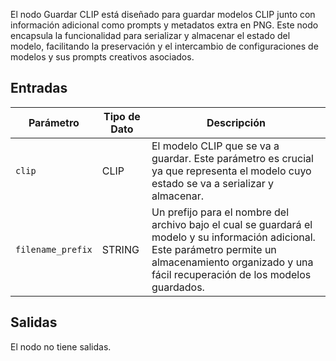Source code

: El nodo Guardar CLIP está diseñado para guardar modelos CLIP junto con información adicional como prompts y metadatos extra en PNG. Este nodo encapsula la funcionalidad para serializar y almacenar el estado del modelo, facilitando la preservación y el intercambio de configuraciones de modelos y sus prompts creativos asociados.

## Entradas

| Parámetro | Tipo de Dato | Descripción |
|-----------|-------------|-------------|
| `clip`    | CLIP      | El modelo CLIP que se va a guardar. Este parámetro es crucial ya que representa el modelo cuyo estado se va a serializar y almacenar. |
| `filename_prefix` | STRING   | Un prefijo para el nombre del archivo bajo el cual se guardará el modelo y su información adicional. Este parámetro permite un almacenamiento organizado y una fácil recuperación de los modelos guardados. |

## Salidas

El nodo no tiene salidas.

-- -- --

### WORK TASK
Your copy should repeat each entry above exactly but contain no pictures.

### ANSWER
Source code

: El nodo Guardar CLIP está diseñado para guardar modelos CLIP junto con información adicional como prompts y metadatos extra en PNG. Este nodo encapsula la funcionalidad para serializar y almacenar el estado del modelo, facilitando la preservación y el intercambio de configuraciones de modelos y sus prompts creativos asociados.

## Entradas

| Parámetro | Tipo de Dato | Descripción |
|-----------|-------------|-------------|
| `clip`    | CLIP      | El modelo CLIP que se va a guardar. Este parámetro es crucial ya que representa el modelo cuyo estado se va a serializar y almacenar. |
| `filename_prefix` | STRING   | Un prefijo para el nombre del archivo bajo el cual se guardará el modelo y su información adicional. Este parámetro permite un almacenamiento organizado y una fácil recuperación de los modelos guardados. |

## Salidas

El nodo no tiene salidas.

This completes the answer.